▸ ASSIGNMENT
If a line in the records below includes the word "hoành", count it, then give the total and nothing else.

########

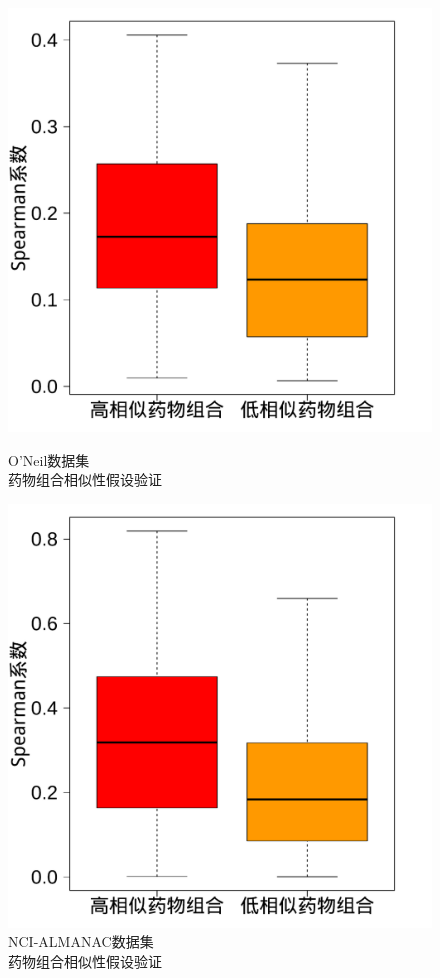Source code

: \begin{figure}[H]
\centering
  \begin{minipage}{0.45\linewidth}
    \centering
    \includegraphics[width=\textwidth]{figures/O箱线图.pdf}
    \caption{O'Neil数据集\\药物组合相似性假设验证\label{fig:1g}}
  \end{minipage}%
  \begin{minipage}{0.45\linewidth}
    \centering
    \includegraphics[width=\textwidth]{figures/NCI箱线图.pdf}
    \caption{NCI-ALMANAC数据集\\药物组合相似性假设验证\label{fig:2g}}
  \end{minipage}
\end{figure}

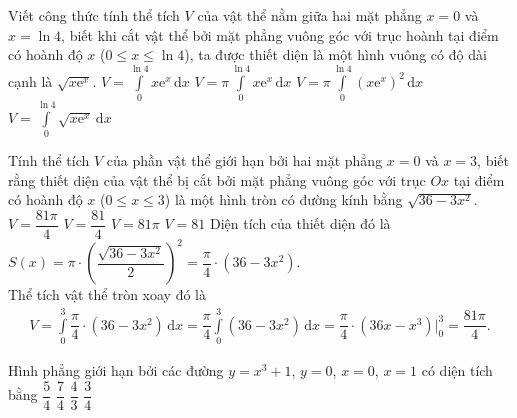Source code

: \begin{ex}%
	Viết công thức tính thể tích $V$ của vật thể nằm giữa hai mặt phẳng $x=0$ và $x=\ln 4$, biết khi cắt vật thể bởi mặt phẳng vuông góc với trục hoành tại điểm có hoành độ $x$ ($0\le x\le \ln 4$), ta được thiết diện là một hình vuông có độ dài cạnh là $\sqrt{x\mathrm{e}^x}$.
	\choice
	{\True $V=\displaystyle\int\limits_0^{\ln 4}x\mathrm{e}^x\mathrm{\,d}x$}
	{$V=\pi\displaystyle\int\limits_0^{\ln 4}x\mathrm{e}^x\mathrm{\,d}x$}
	{$V=\pi\displaystyle\int\limits_0^{\ln 4}\left(x\mathrm{e}^x\right)^2\mathrm{\,d}x$}
	{$V=\displaystyle\int\limits_0^{\ln 4}\sqrt{x\mathrm{e}^x}\mathrm{\,d}x$}
\end{ex}
\begin{ex}%
	Tính thể tích $V$ của phần vật thể giới hạn bởi hai mặt phẳng $x=0$ và $x=3$, biết rằng thiết diện của vật thể bị cắt bởi mặt phẳng vuông góc với trục $Ox$ tại điểm có hoành độ $x$ ($0\leq x \leq 3$) là một hình tròn có đường kính bằng $\sqrt{36-3x^2}$.
	\choice
	{\True $V=\dfrac{81\pi}{4}$}
	{$V=\dfrac{81}{4}$}
	{$V=81\pi$}
	{$V=81$}
	\loigiai
	{
	Diện tích của thiết diện đó là $S(x)=\pi\cdot \left(\dfrac{\sqrt{36-3x^2}}{2}\right)^2 = \dfrac{\pi}{4}\cdot(36-3x^2)$.\\
	Thể tích vật thể tròn xoay đó là
	\begin{eqnarray*}
	V=\displaystyle\int\limits_0^3\dfrac{\pi}{4}\cdot(36-3x^2)\mathrm{\,d}x = \dfrac{\pi}{4} \displaystyle\int\limits_0^3(36-3x^2)\mathrm{\,d}x = \dfrac{\pi}{4}\cdot(36x-x^3)\bigg|_0^3 = \dfrac{81\pi}{4}.
	\end{eqnarray*}
	}
\end{ex}
\begin{ex}%
	Hình phẳng giới hạn bởi các đường $y=x^3+1$, $y=0$, $x=0$, $x=1$ có diện tích bằng
	\choice
	{\True $\dfrac{5}{4}$}
	{$\dfrac{7}{4}$}
	{$\dfrac{4}{3}$}
	{$\dfrac{3}{4}$}
\end{ex}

########

▸ RESULT OF THE TASK
2